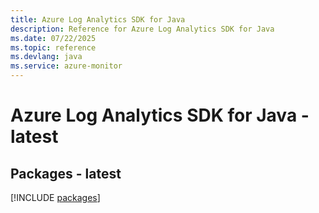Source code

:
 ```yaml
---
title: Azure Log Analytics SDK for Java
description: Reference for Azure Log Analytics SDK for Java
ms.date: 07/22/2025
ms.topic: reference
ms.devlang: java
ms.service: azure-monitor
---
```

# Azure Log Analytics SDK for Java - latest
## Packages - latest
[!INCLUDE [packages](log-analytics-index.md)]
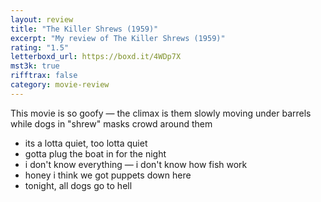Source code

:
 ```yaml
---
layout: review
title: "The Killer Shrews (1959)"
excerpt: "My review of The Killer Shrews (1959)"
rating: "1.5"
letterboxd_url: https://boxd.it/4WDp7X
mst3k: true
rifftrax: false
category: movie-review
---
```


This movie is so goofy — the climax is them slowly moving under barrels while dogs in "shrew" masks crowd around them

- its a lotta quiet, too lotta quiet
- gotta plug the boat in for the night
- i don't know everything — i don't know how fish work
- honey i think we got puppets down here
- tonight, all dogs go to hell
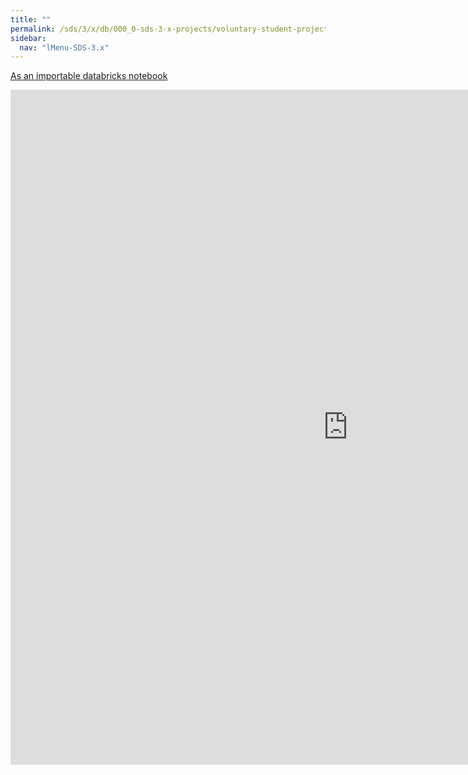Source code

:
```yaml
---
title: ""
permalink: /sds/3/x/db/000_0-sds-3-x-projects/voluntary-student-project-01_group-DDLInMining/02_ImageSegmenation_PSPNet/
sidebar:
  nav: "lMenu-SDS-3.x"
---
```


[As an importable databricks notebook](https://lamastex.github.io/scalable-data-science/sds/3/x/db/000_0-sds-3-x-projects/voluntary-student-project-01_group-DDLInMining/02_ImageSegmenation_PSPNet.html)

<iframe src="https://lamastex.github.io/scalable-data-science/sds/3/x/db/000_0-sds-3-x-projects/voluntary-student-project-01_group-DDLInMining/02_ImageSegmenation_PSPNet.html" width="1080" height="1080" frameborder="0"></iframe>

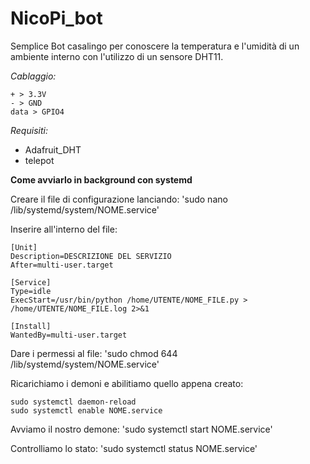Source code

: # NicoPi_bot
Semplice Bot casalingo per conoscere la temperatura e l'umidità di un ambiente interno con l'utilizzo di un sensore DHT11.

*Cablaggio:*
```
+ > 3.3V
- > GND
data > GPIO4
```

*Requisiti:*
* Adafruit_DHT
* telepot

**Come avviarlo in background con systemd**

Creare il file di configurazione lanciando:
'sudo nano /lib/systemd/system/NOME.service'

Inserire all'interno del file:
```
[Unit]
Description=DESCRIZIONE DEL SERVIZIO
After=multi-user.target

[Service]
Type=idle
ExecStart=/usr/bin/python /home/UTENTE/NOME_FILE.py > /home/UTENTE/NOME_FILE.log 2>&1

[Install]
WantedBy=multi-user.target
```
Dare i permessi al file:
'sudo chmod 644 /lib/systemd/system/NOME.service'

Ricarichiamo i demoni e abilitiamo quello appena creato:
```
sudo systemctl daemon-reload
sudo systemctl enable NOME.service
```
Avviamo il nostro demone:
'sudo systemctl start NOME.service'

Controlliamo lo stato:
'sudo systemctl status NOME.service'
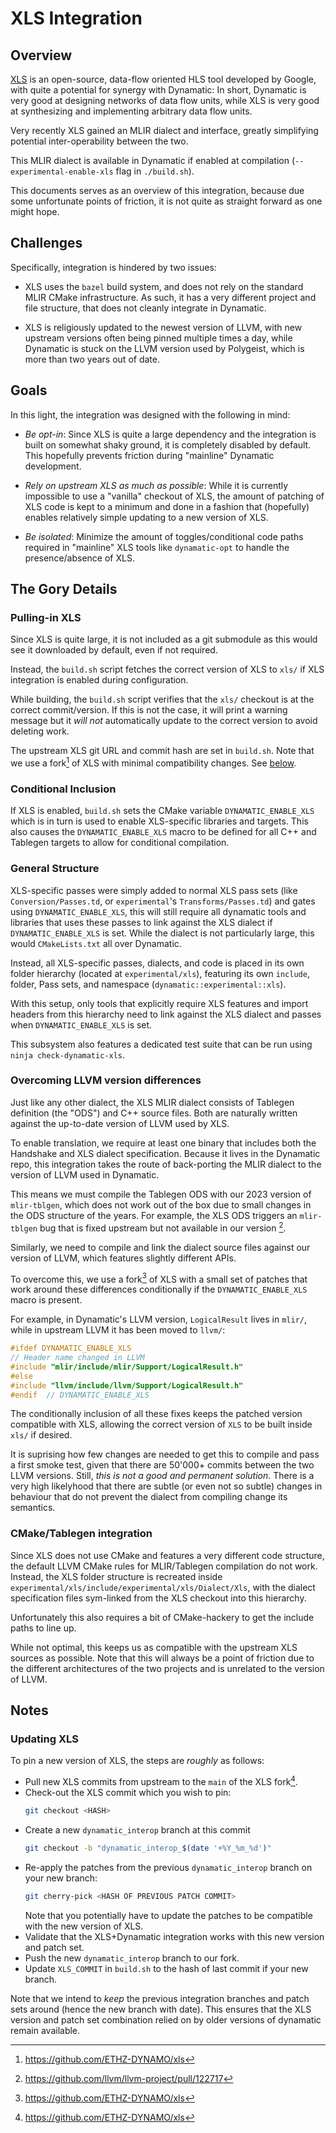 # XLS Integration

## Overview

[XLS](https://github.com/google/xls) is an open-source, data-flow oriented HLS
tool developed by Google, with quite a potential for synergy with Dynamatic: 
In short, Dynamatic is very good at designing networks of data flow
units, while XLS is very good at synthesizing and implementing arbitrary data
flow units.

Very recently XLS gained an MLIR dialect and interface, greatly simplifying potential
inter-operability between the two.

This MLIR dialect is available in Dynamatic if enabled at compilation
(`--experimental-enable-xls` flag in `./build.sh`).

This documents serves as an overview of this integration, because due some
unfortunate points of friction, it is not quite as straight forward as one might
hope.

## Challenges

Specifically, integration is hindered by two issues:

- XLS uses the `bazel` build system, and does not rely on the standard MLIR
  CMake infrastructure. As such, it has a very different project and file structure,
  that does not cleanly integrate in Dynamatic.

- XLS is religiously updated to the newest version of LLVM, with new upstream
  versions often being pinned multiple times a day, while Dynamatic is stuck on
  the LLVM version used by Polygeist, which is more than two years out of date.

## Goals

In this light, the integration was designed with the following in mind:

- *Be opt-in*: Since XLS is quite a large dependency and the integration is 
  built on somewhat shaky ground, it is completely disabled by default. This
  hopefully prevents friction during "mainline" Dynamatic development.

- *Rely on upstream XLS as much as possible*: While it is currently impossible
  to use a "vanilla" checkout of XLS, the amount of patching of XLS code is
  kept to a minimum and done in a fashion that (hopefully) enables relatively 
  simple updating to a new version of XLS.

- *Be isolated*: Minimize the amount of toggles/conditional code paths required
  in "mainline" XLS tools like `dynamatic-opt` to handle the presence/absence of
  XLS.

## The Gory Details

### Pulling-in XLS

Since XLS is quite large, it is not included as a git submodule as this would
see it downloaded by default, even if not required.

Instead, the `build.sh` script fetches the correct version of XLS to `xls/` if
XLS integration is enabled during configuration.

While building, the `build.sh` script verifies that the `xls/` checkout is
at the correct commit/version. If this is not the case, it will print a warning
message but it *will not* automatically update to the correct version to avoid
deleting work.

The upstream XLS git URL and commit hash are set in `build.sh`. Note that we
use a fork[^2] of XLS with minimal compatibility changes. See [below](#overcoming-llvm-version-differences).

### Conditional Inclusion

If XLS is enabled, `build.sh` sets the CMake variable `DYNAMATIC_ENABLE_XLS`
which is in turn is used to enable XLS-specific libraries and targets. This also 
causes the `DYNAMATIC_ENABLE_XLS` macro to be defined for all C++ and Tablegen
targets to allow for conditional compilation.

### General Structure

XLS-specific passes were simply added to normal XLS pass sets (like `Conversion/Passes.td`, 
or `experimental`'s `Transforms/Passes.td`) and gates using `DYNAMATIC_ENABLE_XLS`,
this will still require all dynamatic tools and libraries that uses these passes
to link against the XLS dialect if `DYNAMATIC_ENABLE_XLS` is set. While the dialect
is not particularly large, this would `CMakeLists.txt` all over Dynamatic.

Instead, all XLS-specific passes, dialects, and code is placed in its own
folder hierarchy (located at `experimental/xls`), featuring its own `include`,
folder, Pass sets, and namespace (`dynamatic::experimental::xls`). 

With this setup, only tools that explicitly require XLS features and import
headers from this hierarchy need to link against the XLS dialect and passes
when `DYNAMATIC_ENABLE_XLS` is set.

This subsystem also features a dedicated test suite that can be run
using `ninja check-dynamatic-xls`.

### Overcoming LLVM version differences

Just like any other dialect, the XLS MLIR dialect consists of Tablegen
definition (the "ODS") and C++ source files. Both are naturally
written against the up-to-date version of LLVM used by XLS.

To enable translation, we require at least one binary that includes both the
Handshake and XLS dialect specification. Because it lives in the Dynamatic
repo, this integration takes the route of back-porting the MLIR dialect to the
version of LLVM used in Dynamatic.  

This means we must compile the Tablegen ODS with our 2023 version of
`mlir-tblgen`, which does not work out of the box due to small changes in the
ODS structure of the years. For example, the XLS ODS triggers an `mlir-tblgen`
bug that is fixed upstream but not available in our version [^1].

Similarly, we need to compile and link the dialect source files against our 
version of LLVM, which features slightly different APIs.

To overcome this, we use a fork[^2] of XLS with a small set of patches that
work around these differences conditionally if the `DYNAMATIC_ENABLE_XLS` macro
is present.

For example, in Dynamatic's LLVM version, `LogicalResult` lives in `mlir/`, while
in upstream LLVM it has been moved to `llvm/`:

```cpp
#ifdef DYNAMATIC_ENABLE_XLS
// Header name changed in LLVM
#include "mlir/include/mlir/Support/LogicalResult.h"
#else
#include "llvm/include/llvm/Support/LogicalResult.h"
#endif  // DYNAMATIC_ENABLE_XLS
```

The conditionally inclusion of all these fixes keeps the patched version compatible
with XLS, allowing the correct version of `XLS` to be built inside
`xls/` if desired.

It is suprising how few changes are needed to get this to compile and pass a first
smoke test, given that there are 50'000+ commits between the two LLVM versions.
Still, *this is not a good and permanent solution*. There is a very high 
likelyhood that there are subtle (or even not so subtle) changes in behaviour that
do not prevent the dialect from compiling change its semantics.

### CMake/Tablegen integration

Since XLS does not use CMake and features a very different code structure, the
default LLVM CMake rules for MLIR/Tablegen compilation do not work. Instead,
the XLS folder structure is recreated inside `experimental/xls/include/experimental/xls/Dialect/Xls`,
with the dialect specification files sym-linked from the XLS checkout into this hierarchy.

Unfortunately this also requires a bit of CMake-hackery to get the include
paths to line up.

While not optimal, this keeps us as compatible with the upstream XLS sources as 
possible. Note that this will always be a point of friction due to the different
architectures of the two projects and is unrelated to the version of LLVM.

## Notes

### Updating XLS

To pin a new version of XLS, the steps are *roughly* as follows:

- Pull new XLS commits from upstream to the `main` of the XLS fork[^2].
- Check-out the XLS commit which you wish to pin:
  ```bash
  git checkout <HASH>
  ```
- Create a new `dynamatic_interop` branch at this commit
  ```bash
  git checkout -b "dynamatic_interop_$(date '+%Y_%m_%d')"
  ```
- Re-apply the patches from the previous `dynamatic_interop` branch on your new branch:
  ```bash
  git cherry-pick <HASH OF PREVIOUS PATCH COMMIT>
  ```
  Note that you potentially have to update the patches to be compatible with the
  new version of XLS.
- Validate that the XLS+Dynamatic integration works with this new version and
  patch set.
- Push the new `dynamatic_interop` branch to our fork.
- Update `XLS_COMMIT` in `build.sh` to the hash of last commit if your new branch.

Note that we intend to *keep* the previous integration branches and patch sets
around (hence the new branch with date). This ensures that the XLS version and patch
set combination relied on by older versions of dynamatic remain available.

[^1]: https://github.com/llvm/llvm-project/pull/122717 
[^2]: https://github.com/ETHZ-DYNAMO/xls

*What is required*
Retype, exactly and in full, the lines above from the one containing "### Overcoming LLVM version differences" through the one containing "Similarly, we need".

*Output for this exercise*
### Overcoming LLVM version differences

Just like any other dialect, the XLS MLIR dialect consists of Tablegen
definition (the "ODS") and C++ source files. Both are naturally
written against the up-to-date version of LLVM used by XLS.

To enable translation, we require at least one binary that includes both the
Handshake and XLS dialect specification. Because it lives in the Dynamatic
repo, this integration takes the route of back-porting the MLIR dialect to the
version of LLVM used in Dynamatic.  

This means we must compile the Tablegen ODS with our 2023 version of
`mlir-tblgen`, which does not work out of the box due to small changes in the
ODS structure of the years. For example, the XLS ODS triggers an `mlir-tblgen`
bug that is fixed upstream but not available in our version [^1].

Similarly, we need to compile and link the dialect source files against our 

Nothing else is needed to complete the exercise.